Without a public, Medicare-like option, health care reform is a bandaid for a system in critical condition. There’s no way to push private insurers to become more efficient and provide better value to Americans without being forced to compete with a public option. And there’s no way to get overall health-care costs down without a public option that has the authority and scale to negotiate lower costs with pharmaceutical companies, doctors, hospitals, and other providers — thereby opening the way for private insurers to do the same.
It’s been clear from the start that the private insurers and other parts of the medical-industrial complex have hated the idea of the public option, for precisely these reasons. A public option would cut deeply into their current profits. That’s why they’ve been willing to spend a fortune on lobbyists, threaten and intimidate legislators and ordinary Americans, and even rattle Obama’s cage to the point where the Administration is about to give up on it.
The White House wonders why there hasn’t been more support for universal health care coming from progressives, grass-roots Democrats, and Independents. I’ll tell you why. It’s because the White House has never made an explicit commitment to a public option.
Senator Kent Conrad’s ersatz public option — his regional “cooperatives” — won’t have the scale or authority to do what a public option would do. That’s why some Republicans say they could buy it. What’s Conrad’s response? “The fact of the matter is there are not the votes in the United States Senate for a public option. There never have been,” he tells “FOX News Sunday.” Conrad is wrong. If Obama tells Senate Democrats he will not sign a healthcare reform bill without a public option, there will be enough votes in the United States Senate for a public option.
I urge you to make it absolutely clear to everyone you know, everyone who cares about universal health care and what it will mean to our country, that the bill must contain a real public option. Tell that to your representatives in Congress. Tell that to the White House. If you are receiving piles of emails from the Obama email system asking you to click in favor of health care, do not do so unless or until you know it has a clear public option.
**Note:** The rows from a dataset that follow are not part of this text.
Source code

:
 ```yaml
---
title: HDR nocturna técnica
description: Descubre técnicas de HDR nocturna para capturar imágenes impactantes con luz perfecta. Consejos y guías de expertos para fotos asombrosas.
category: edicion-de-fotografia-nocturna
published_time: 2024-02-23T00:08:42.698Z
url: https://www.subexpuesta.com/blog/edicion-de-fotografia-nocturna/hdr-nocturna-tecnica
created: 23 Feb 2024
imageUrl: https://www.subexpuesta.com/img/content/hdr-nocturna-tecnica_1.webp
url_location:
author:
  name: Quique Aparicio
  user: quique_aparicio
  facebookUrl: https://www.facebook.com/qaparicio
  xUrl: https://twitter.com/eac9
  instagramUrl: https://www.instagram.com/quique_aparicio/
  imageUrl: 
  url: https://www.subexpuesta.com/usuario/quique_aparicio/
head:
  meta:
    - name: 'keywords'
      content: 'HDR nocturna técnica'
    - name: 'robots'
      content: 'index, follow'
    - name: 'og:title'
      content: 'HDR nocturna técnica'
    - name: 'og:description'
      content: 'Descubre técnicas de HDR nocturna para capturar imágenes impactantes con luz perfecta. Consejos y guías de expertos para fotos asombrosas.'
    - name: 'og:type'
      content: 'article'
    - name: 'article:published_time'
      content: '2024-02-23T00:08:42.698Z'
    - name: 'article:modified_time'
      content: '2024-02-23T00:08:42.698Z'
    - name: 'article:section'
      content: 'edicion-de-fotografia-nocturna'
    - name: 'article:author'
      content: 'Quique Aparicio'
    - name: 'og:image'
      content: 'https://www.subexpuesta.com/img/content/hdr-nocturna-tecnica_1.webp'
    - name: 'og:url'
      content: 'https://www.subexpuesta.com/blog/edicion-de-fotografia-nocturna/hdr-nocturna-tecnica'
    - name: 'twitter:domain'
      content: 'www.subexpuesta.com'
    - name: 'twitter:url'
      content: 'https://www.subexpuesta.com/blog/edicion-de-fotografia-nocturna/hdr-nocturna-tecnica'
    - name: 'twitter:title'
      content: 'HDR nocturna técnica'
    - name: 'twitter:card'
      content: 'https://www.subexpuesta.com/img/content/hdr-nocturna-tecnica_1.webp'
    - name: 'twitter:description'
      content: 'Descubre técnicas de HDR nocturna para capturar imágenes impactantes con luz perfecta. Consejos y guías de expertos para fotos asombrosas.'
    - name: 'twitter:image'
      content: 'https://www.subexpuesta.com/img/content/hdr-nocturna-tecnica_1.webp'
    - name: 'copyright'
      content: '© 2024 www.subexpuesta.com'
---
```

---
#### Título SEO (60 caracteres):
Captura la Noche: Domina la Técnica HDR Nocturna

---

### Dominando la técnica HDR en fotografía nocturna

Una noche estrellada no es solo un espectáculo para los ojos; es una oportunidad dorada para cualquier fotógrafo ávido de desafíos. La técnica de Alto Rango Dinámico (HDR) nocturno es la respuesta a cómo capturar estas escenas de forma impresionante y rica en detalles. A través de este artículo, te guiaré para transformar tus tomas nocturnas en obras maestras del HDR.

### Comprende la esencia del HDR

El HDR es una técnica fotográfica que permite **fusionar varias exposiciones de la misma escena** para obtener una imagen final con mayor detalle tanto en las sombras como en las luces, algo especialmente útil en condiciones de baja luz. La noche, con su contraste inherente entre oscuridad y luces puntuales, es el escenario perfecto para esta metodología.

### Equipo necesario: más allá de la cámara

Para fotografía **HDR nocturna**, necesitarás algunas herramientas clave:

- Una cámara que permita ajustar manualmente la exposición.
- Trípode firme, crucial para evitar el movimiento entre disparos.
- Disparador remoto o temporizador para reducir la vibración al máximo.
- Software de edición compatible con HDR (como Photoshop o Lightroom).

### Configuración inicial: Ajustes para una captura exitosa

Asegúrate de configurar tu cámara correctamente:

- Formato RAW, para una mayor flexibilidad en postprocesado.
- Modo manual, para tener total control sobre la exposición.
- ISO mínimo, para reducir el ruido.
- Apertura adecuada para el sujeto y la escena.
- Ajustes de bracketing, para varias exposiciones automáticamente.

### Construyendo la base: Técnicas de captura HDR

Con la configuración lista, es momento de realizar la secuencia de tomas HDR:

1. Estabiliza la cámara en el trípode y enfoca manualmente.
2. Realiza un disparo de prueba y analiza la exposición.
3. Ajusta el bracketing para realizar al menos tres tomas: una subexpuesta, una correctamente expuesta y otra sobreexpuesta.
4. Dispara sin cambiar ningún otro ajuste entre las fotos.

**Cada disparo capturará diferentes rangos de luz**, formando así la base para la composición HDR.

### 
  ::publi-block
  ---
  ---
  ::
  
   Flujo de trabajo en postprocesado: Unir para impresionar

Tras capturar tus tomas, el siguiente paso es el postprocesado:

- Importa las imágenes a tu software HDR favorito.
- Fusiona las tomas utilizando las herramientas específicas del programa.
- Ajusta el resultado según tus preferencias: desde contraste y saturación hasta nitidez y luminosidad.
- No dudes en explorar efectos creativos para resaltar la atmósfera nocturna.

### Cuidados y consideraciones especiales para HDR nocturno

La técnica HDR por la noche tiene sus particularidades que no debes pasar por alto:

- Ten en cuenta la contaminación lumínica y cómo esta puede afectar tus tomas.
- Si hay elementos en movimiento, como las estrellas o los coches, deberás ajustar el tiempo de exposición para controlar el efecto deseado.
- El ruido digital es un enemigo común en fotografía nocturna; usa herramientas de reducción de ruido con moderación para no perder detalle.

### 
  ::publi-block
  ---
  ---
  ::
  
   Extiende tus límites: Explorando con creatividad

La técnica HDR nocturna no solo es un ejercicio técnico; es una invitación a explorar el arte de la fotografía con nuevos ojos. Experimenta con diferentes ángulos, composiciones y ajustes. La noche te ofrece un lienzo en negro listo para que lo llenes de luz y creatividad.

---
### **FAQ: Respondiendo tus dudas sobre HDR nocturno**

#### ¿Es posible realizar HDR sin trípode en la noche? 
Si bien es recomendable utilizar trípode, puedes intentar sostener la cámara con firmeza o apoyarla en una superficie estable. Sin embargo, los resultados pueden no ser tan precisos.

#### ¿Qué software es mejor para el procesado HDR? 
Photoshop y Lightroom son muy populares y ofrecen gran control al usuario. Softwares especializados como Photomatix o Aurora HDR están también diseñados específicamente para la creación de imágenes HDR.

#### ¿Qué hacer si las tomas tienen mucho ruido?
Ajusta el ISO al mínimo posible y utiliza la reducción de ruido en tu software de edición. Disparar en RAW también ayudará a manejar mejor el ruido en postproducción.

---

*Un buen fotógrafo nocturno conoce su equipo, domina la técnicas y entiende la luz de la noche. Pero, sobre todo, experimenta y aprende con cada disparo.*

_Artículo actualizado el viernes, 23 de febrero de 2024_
Do not send money unless or until the White House makes clear its support for a public option.
This isn’t just Obama’s test. It’s our test.
You can let the President know what you think of this by writing to him at the Office of Public Engagement web page. You can find contact information for your Representative and Senators by clicking here and here. Unless you know beyond doubt that they are committed to serving your best interests and not collecting campaign money from those who couldn’t care less about your health if it interferes with their riches, you need to make your legislators hear from you.
If you’re stuck for what to say, take a look at Thom Hartmann’s open letter to Barack Obama. He proposes a simple alternative to the public option: a law opening Medicare to anyone willing to pay for it, if they’re under 65. There is precedent for this. In 1972 Medicare was expanded to cover people with disabilities.
You can click on the print version of Hartmann’s letter, copy it, and paste it into the message space on the the White House page and those of your legislators (links are above.)
Don’t let this day go by without making the people who got elected by saying they care about you hear from you. Let’s turn this summer of discontent into an autumn of joy.